Biography of Danish king Harald Bluetooth from the Jelling stones

Conflict between Bluetooth and Sweyn Forkbeard: How did Bluetooth’s reign come to an end?

Harald Bluetooth was seen as a very brave and fair leader who unified his dominions. However, in his third decade of reign, he was challenged by his son Sweyn. His greedy son conspired with rich and powerful noblemen in the Denmark to have King Harald exiled around 986. Old and fray, the deposed king took refuge in the Baltic region and died shortly after that.

How did Harald Bluetooth die?

While living in exile in the southern part of the Baltic region, deposed Danish king Harald Bluetooth would meet his end when he was struck in the chest by arrow from an archer.

How Harald Bluetooth became popular in the modern era

Perhaps out of a strong dislike of his father King Harald Bluetooth, usurper Sweyn did his utmost best to have his predecessor’s name removed from history. It was only in the 12th century that chroniclers took to writing some bit of things about the former Danish king.

Harald Bluetooth’s name largely remained unknown for many centuries until the inventors of the wireless communication technology Bluetooth named their invention after him.

As the 21st century approached, a lot of big tech companies in the telecommunication industry, including Scandinavian giants Erickson and Nokia, began investing heavily into a number of wireless technologies. One of the lead engineers on the project decided to name the about-to-be-launched wireless device Bluetooth. It is said that the engineer was a history buff and had recently read a book about the Danish king Harald Bluetooth.

Similar to how King Harald united different Scandinavian territories under one rule, the engineer hoped that the technology Bluetooth would go a long way in connecting different devices wirelessly.
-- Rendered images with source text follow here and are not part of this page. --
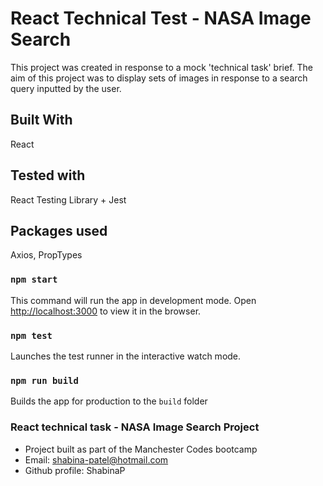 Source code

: # React Technical Test - NASA Image Search

This project was created in response to a mock 'technical task' brief.
The aim of this project was to display sets of images in response to a search query inputted by the user. 

## Built With
React

## Tested with
React Testing Library + Jest


## Packages used
Axios, PropTypes

### `npm start`

This command will run the app in development mode.  Open [http://localhost:3000](http://localhost:3000) to view it in the browser.

### `npm test`

Launches the test runner in the interactive watch mode.

### `npm run build`

Builds the app for production to the `build` folder

### React technical task - NASA Image Search Project
- Project built as part of the Manchester Codes bootcamp
- Email: shabina-patel@hotmail.com 
- Github profile: ShabinaP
Since the launch of the technology in 1999, Bluetooth devices have the ability to seamlessly communicate with each other.

Did you know?

The Bluetooth wireless technology has a logo that combines a Nordic B with a Nordic H – which are the initials of King Harald Blåtand.

Other interesting facts about Harald Bluetooth

Harald Blåtand Gormsen

Portrait of Viking warrior and king Harald Bluetooth

  • Much of what we know about this Viking king is contained in later accounts that emerged after his death. There are therefore a number of written works which were produced about Bluetooth. Typical of many Viking rulers of the time, Bluetooth’s reign and feats were given a lot of aggrandizement. This explains why some of the accounts of this Viking ruler are somewhat contradictory and/or vague.
  • The typical description of Harald Bluetooth was that he certainly did not have many people who could rival him when it came to sheer strength and bravery; however, he was not the most intelligent Viking ruler of his era. In some later chronicles, King Bluetooth is praised for his strong faith and commitment to the Christianization of Denmark and other Scandinavian places.
  • His dominion included almost all of modern-day Denmark and some parts of Sweden and Norway, at some point in his reign.
  • Undoubtedly the years of missionary works by Catholic priests in Scandinavia started to yield some bit of results in Denmark when Viking warrior and King Harald Bluetooth embraced the religion. In one account of the story – by medieval Saxon historian and chronicler Widukind of Corvey – Harald is convinced to join the faith after a cleric called Poppa carries a very heavy, burning metal without suffering any injury.